According to Puzzle Warehouse, puzzles became extremely popular among the wealthy in the United States in the early 1900s. the average monthly income was $50.
In 1909, board game company Parker Brothers went into business, cashing in on a two-decade-long nationwide craze for puzzles, aided by the introduction of interlocking pieces and animal-shaped figurines. and flowers.

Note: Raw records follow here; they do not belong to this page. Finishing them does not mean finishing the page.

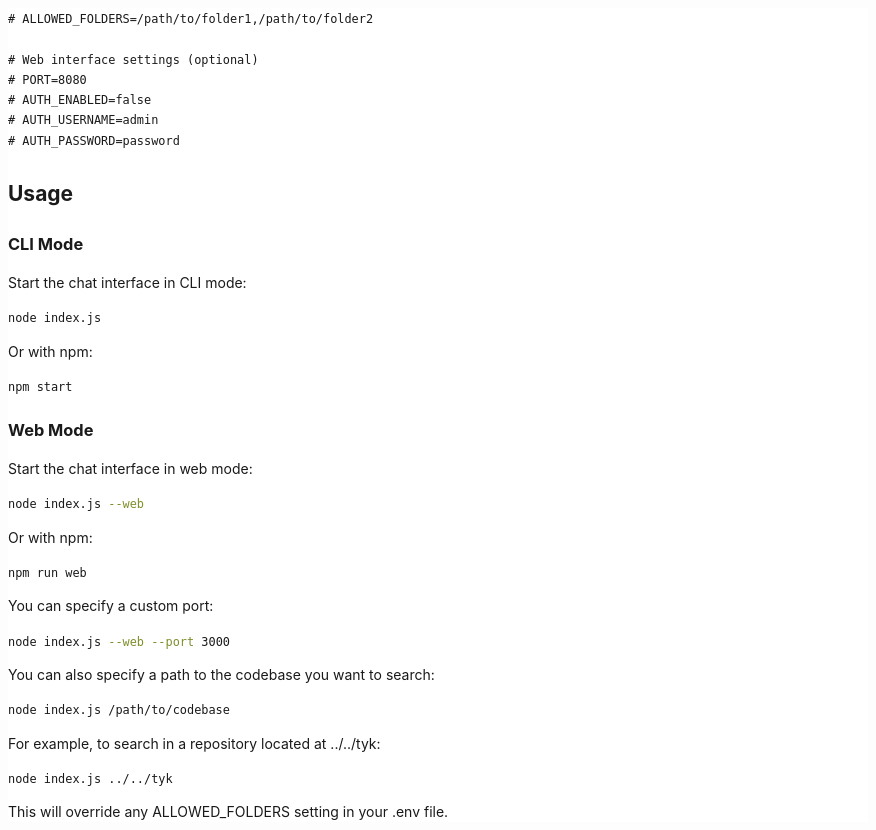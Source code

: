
 ```
# ALLOWED_FOLDERS=/path/to/folder1,/path/to/folder2

# Web interface settings (optional)
# PORT=8080
# AUTH_ENABLED=false
# AUTH_USERNAME=admin
# AUTH_PASSWORD=password
```

## Usage

### CLI Mode

Start the chat interface in CLI mode:

```bash
node index.js
```

Or with npm:

```bash
npm start
```

### Web Mode

Start the chat interface in web mode:

```bash
node index.js --web
```

Or with npm:

```bash
npm run web
```

You can specify a custom port:

```bash
node index.js --web --port 3000
```

You can also specify a path to the codebase you want to search:

```bash
node index.js /path/to/codebase
```

For example, to search in a repository located at ../../tyk:

```bash
node index.js ../../tyk
```

This will override any ALLOWED_FOLDERS setting in your .env file.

During the Great Depression, puzzles grew in popularity as people had less money to entertain themselves with. Unemployed architects and other artisans began producing puzzles for sale and rent.
Some retailers and libraries even rented puzzles for pennies a day.
In 1933, the Parker brothers were selling 10 million puzzles a week.
After World War II, the Springbok Co. introduced a cheaper cardboard puzzle. In 1965, puzzle fans struggled to put together what Springbok billed as the world’s toughest puzzle, based on abstract artist Jackson Pollock’s “Convergence.”
The Donohues have owned the former Ben Franklin store which they have renamed since 1979.
“There has been a Ben Franklin in this place since 1962,” he said.
The couple also owned a Ben Franklin store in Southgate, but closed it in 2001.
Niche in Guangzhou
Originally from Buffalo, NY, Larry Donohue came to Canton in 1972 to work as a district manager for the former department store WT Grant.
After this store closed, he decided to go it alone.
“We do what the big guys don’t,” he said of Ben’s Variety & Framing Shop. “We could never compete with them, with the (purchase) discounts they get. But we have a niche, from framing to puzzles, candies and 99-cent greeting cards.”